- [ABOUT THIS EXERCISE]: Set down exactly the lines of the records from the top to the line containing "enforcement and monitoring."; include both.

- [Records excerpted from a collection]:
<<<<
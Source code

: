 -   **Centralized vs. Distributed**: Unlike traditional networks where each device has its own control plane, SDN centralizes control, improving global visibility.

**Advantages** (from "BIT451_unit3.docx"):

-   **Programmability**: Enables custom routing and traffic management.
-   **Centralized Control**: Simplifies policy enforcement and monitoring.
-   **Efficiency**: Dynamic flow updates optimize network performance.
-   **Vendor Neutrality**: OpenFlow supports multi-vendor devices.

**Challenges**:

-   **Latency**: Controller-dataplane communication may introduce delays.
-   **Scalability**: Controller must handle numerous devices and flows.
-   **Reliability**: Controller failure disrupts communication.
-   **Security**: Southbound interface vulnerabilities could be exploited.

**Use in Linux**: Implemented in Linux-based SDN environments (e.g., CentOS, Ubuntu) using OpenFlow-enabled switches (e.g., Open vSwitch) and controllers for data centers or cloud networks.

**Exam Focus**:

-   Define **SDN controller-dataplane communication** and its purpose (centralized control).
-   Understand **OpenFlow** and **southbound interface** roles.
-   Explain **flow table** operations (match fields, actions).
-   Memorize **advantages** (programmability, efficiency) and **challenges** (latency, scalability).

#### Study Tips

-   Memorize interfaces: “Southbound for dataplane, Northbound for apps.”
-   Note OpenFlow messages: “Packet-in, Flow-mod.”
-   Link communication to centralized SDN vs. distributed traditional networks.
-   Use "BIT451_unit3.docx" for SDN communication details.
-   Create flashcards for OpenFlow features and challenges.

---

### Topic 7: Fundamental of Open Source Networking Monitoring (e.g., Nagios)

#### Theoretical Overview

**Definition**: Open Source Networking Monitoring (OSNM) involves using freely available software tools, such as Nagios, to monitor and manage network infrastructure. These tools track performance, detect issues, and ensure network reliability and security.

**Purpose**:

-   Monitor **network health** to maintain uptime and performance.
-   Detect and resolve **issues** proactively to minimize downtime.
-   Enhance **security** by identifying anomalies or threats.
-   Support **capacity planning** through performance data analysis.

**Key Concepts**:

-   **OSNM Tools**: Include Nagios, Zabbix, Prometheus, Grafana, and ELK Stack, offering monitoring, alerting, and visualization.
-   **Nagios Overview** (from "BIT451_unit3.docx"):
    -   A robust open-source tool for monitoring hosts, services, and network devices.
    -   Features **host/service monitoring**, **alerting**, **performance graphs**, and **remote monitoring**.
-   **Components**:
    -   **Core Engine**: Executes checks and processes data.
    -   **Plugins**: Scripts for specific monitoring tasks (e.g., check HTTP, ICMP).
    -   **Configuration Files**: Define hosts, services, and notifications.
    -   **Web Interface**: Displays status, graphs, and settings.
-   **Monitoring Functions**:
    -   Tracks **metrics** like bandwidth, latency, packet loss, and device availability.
>>>>
- [EXERCISE OUTPUT]:
Source code

: -   **Centralized vs. Distributed**: Unlike traditional networks where each device has its own control plane, SDN centralizes control, improving global visibility.

**Advantages** (from "BIT451_unit3.docx"):

-   **Programmability**: Enables custom routing and traffic management.
-   **Centralized Control**: Simplifies policy enforcement and monitoring.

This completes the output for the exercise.